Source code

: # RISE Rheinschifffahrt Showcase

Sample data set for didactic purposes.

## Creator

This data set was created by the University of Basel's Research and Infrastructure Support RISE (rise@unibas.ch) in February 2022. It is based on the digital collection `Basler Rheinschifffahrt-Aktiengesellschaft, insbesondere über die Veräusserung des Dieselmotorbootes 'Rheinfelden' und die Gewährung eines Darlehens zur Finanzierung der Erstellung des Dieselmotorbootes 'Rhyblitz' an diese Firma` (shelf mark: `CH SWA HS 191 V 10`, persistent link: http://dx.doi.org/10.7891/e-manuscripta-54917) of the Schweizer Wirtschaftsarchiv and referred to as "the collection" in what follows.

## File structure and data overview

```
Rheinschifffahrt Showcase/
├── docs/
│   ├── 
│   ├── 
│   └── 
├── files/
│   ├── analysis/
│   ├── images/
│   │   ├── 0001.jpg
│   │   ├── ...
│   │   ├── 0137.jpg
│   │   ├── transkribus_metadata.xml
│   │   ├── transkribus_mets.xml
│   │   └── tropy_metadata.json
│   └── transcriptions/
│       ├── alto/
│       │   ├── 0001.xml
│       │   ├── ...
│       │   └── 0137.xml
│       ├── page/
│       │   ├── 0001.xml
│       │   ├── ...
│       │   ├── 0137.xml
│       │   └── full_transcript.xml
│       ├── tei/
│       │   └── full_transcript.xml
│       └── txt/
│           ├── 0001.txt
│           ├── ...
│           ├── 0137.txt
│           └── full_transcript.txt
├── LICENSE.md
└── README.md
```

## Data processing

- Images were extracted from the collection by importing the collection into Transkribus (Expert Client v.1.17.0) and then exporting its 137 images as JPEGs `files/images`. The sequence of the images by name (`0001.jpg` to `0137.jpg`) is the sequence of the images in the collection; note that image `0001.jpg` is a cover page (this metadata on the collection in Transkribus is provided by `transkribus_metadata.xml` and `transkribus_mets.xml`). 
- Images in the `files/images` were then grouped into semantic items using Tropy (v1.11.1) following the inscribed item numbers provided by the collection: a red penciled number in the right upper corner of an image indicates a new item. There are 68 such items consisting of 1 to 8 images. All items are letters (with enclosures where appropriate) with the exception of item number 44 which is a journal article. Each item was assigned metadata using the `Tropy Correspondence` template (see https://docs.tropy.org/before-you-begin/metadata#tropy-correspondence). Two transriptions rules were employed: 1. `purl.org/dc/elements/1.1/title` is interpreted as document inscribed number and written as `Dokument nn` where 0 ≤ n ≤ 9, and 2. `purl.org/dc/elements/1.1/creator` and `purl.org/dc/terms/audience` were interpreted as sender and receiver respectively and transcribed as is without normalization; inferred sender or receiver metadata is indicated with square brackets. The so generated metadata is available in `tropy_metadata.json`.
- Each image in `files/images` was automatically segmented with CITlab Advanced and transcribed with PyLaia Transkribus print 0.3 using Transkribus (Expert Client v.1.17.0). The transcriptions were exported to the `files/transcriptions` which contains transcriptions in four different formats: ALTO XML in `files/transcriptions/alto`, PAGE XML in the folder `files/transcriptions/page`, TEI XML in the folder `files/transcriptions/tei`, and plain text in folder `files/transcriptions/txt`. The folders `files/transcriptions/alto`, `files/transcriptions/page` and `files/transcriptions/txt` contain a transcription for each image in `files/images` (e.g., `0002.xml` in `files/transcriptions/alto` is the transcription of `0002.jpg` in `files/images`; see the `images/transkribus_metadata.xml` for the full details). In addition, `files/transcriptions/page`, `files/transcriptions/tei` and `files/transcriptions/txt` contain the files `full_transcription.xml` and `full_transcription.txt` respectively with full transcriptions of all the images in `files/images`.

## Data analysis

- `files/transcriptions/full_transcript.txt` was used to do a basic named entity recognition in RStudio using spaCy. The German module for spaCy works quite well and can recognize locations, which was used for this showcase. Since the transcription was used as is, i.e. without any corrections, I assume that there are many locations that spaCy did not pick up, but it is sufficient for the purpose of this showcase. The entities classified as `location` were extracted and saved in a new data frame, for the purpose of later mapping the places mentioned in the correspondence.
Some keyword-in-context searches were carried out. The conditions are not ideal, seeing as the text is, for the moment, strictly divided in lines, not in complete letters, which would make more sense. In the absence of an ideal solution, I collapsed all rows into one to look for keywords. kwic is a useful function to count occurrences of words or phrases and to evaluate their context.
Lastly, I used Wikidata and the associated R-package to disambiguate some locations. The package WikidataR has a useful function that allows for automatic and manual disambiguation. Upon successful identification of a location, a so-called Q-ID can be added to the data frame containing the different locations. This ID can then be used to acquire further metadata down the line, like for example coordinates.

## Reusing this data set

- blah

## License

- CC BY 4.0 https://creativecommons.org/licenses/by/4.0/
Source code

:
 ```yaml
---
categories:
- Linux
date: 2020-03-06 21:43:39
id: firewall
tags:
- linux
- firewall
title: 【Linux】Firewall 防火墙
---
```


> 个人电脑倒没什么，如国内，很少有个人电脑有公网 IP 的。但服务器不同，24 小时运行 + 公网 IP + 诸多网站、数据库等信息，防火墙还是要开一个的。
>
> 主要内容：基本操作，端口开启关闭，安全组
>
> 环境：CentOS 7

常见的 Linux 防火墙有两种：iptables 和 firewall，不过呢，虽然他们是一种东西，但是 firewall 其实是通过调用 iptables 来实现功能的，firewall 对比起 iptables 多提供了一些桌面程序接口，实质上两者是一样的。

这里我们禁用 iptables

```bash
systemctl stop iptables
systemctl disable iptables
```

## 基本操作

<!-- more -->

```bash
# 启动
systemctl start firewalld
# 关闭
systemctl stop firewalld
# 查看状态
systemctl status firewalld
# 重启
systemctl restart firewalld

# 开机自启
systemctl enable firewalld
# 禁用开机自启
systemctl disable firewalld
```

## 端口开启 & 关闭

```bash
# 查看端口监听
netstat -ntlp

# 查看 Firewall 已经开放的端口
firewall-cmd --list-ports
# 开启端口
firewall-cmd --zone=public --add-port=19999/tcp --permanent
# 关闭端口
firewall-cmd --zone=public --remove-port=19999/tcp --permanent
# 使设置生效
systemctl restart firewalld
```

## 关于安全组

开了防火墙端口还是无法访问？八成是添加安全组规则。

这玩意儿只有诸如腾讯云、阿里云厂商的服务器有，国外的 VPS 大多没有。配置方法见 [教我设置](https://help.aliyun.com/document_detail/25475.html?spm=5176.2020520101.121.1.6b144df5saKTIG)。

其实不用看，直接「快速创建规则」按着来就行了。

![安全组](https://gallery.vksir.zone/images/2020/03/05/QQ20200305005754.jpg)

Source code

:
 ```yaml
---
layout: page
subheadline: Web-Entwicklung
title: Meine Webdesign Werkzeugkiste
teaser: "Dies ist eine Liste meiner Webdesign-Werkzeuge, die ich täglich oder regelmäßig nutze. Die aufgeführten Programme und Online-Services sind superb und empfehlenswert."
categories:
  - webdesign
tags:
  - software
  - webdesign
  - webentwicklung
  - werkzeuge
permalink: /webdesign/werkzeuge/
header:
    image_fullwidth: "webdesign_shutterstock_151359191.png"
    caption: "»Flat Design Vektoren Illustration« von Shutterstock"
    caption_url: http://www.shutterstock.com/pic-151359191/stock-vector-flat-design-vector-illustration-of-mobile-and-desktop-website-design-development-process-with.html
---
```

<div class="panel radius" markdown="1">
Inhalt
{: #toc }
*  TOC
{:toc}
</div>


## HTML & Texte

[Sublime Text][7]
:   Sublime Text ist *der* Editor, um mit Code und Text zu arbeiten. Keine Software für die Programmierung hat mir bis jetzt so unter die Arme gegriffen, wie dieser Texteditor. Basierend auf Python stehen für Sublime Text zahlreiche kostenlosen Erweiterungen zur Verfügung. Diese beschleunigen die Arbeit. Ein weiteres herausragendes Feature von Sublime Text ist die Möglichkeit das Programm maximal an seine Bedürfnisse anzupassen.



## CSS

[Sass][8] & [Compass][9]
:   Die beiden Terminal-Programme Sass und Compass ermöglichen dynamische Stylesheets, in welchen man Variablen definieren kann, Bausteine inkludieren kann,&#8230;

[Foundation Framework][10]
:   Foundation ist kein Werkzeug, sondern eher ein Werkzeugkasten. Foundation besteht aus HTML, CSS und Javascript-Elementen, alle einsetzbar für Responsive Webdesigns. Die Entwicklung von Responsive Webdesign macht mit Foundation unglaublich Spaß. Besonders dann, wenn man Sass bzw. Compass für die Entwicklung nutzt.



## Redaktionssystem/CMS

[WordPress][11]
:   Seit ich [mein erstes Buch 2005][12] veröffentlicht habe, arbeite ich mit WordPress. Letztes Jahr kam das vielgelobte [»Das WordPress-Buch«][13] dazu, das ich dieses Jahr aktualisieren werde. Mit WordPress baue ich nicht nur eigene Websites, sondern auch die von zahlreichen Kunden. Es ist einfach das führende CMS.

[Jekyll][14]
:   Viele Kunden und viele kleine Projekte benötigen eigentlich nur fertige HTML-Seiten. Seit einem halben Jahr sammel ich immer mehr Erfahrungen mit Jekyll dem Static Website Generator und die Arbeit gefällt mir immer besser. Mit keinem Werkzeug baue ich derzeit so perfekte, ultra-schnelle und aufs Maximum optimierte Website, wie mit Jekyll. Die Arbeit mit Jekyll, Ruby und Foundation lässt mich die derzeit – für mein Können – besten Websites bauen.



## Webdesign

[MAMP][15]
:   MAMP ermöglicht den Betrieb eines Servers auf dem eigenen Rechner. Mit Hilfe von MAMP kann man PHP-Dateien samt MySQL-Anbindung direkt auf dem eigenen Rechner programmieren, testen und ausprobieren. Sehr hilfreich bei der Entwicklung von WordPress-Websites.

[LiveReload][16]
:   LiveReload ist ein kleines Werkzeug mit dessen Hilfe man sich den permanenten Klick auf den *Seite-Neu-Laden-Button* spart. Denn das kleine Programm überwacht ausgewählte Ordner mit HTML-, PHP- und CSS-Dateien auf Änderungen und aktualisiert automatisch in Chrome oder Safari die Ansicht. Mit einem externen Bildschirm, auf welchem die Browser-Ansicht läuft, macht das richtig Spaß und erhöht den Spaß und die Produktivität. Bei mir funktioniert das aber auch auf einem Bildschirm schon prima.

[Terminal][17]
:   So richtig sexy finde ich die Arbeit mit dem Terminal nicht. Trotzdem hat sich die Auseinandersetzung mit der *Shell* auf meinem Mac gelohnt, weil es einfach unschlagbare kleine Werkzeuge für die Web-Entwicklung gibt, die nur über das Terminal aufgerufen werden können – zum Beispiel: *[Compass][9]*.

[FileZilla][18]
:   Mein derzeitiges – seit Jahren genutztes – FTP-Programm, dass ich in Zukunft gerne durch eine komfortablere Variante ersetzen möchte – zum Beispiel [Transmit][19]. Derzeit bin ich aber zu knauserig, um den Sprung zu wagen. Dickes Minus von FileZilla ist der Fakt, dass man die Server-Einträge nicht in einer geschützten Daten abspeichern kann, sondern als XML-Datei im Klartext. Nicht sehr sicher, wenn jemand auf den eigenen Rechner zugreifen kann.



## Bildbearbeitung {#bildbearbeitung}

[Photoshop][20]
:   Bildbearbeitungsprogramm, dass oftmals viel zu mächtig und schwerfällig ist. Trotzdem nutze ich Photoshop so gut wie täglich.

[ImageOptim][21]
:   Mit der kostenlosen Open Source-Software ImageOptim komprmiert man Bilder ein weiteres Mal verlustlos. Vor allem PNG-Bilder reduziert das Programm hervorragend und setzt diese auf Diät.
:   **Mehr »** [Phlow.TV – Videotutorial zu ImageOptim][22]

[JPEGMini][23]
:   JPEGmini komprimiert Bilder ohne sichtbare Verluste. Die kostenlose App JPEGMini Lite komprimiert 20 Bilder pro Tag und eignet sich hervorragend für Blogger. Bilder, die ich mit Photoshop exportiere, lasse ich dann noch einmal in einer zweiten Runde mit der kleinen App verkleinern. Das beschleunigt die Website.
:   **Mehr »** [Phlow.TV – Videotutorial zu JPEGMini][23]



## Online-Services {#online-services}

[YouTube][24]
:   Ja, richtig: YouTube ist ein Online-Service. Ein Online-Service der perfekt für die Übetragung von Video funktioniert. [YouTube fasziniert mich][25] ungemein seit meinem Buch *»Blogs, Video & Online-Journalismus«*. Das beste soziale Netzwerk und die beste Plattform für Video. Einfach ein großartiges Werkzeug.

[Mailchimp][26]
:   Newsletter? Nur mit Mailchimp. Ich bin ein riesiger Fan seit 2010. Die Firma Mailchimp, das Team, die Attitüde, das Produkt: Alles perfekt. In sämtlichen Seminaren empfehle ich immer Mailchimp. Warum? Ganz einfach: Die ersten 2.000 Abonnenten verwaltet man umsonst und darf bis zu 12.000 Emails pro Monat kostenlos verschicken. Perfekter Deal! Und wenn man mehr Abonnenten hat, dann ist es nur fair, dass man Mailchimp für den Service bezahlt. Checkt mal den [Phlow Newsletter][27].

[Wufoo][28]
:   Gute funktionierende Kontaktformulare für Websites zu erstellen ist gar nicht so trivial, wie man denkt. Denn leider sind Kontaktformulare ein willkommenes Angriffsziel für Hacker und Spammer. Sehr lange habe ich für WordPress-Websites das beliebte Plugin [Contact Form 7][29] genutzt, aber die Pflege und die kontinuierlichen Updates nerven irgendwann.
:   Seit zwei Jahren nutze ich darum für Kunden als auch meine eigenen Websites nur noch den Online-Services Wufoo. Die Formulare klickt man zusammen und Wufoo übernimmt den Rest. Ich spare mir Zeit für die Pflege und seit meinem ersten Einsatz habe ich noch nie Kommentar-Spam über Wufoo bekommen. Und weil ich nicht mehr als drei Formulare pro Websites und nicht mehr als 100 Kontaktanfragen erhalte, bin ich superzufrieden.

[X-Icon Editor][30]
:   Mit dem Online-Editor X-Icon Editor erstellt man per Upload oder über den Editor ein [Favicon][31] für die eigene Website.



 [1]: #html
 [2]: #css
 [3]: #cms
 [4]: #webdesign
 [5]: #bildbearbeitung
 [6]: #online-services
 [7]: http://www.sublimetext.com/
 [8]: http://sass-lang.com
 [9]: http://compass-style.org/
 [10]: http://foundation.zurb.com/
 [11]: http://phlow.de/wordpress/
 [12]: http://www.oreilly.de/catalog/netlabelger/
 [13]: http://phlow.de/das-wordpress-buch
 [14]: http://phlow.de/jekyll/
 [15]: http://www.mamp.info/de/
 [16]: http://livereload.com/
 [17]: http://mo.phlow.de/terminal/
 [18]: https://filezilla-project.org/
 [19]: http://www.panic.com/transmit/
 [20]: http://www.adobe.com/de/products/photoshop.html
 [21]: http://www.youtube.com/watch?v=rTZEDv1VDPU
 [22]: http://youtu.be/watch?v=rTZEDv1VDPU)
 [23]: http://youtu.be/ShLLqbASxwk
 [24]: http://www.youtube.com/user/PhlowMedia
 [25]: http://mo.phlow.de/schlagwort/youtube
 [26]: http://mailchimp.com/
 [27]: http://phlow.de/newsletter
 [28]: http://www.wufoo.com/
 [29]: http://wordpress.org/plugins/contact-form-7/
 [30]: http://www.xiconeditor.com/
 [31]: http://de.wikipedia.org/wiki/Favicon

WORK TASK: What lines in the records contain the word "Videotutorial"? Return each one.

FINAL ANSWER:
:   **Mehr »** [Phlow.TV – Videotutorial zu ImageOptim][22]
:   **Mehr »** [Phlow.TV – Videotutorial zu JPEGMini][23]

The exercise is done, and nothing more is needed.